This year the field of possibilities facing the five members of the Norwegian committee tasked with awarding the prize was pretty wide, with 331 individuals and organisations proposed for the prestigious prize, which will be announced on Friday in Oslo.
And, as usual, despite the fact the list of candidates is a secret, predictions about who might win are gathering pace.
With the postponement of this year's Literature Prize for the first time in 70 years over a #MeToo scandal at the Swedish Academy, Friday's peace award has become the most highly anticipated Nobel announcement this year.
Looking at the odds on some of the online betting sites, you might think North Korean leader Kim Jong Un and his South Korean counterpart Moon Jae-in were the front-runners for their efforts at rapprochement between the two nations.
But the Nobel experts — who are more often than not wrong — are scratching their heads.
“On the one hand, the inter-Korean breakthrough is I think the most dramatic thing in this field this year,” said Dan Smith, head of the Stockholm International Peace Research Institute (SIPRI).
“On the other hand I wonder whether it would be premature to be giving the prize on that basis this year.”
Apart from anything else, Kim's record on human rights hardly stands in his favour.
Could Moon get it on his own?
“(He) did well, with the peace-promoting use of the (Winter) Olympic Games” in Pyeongchang, said Peter Wallensteen, a Swedish professor who specialises in international relations.
But what of Trump? Certain international figures like Britain's Boris Johnson, when he was foreign minister, and even Moon himself have suggested the US leader could win the prize for his initiatives on the Korean peninsula.
At 7-1, the bombastic American president is one of three frontrunners flagged by online bookies Betsson, far ahead of other global figures like France's Emmanuel Macron, Britain's Theresa May and Russia's Vladimir Putin all with odds of 75-1.
Such a prize would be “inappropriate,” said Smith, pointing to a string of decisions by Trump which “are very negative as far as peace is concerned”, most notably withdrawing from the Paris Climate Agreement and the Iran nuclear deal.
And in any case, the only known Trump nomination submitted to the Nobel committee was fake, filed by someone suspected of identity fraud as only certain individuals are allowed to propose names.
The nascent reconciliation between Ethiopia and Eritrea has also fuelled hope that a durable peace can be reached between the two neighbouring countries after 20 years of war.
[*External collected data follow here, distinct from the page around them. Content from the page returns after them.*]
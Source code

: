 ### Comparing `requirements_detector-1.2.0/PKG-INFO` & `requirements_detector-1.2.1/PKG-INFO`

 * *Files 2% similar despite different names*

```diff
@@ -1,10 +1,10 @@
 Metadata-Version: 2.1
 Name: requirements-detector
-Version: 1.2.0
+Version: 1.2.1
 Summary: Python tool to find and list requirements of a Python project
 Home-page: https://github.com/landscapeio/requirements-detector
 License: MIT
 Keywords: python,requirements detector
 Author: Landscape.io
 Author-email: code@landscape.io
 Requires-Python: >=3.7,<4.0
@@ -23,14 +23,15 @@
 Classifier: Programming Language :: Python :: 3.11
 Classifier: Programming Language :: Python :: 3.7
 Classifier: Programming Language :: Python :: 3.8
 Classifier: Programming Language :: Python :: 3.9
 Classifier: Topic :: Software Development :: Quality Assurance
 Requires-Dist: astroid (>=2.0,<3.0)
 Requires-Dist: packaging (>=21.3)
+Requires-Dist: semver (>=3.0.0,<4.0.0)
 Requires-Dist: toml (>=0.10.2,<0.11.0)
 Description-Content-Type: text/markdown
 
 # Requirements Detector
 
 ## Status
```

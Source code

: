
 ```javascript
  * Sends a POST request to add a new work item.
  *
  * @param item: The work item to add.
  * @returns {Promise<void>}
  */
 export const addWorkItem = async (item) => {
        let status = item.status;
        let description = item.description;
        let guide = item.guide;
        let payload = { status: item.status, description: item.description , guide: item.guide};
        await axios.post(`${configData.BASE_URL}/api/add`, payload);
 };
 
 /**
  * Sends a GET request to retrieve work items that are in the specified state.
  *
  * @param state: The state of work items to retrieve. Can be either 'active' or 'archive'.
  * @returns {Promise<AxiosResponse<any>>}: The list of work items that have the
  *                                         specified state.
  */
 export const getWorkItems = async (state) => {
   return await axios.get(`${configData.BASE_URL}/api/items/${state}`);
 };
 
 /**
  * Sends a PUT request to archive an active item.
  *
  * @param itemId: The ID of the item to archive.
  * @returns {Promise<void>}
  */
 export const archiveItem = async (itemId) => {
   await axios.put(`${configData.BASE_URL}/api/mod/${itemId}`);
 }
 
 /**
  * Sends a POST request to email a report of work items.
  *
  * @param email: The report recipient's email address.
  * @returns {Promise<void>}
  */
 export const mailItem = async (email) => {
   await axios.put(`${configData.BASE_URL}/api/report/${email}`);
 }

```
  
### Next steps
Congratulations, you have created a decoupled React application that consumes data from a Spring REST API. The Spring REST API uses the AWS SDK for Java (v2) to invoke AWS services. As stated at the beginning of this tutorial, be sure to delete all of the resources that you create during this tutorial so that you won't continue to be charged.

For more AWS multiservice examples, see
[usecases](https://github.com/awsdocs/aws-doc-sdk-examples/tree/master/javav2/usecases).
For Wallensteen, the peace prize could go to Ethiopian Prime Minister, Abiy Ahmed. But he only took power in April with his peace overtures coming to fruition this summer.
That is a little late for the Nobel committee, which takes nominations at the start of the year.
Fighting sexual violence
Given the lack of certainty and the limited scope of progress on potentially prize-winning initiatives, some observers are turning to some longer-term contenders.
With the #MeToo movement raising global awareness about sexual abuse and harassment, the award could honour those engaged in the fight against sexual violence, such as Congolese gynaecologist Denis Mukwege or Yazidi rape victim Nadia Murad.
Nominated many times in the past, Mukwege has spent two decades helping women recover from the violence and trauma of rape in war-torn eastern Democratic Republic of Congo, while Murad became an activist after being kidnapped by Islamic State group militants and held as a sex slave.
Henrik Urdal, head of the Peace Research Institute of Oslo (Prio), believes the award could go to the UN's World Food Programme (WFP), which feeds millions of starving people every year.
From the battlefields of Yemen to the Rohingya refugee camps in Bangladesh, “we are seeing now that hunger is becoming again one of the bigger humanitarian challenges of our time,” he said.
Other potential laureates include the UN refugee agency UNHCR, jailed Saudi blogger Raif Badawi, organisations defending the media such as Reporters Without Borders and the Committee to Protect Journalists (RSF) and Russian human rights champions like the NGO Memorial and opposition newspaper Novaya Gazeta.
With everything up in the air, the verdict will only be known on Friday at 11:00 am (0900 GMT).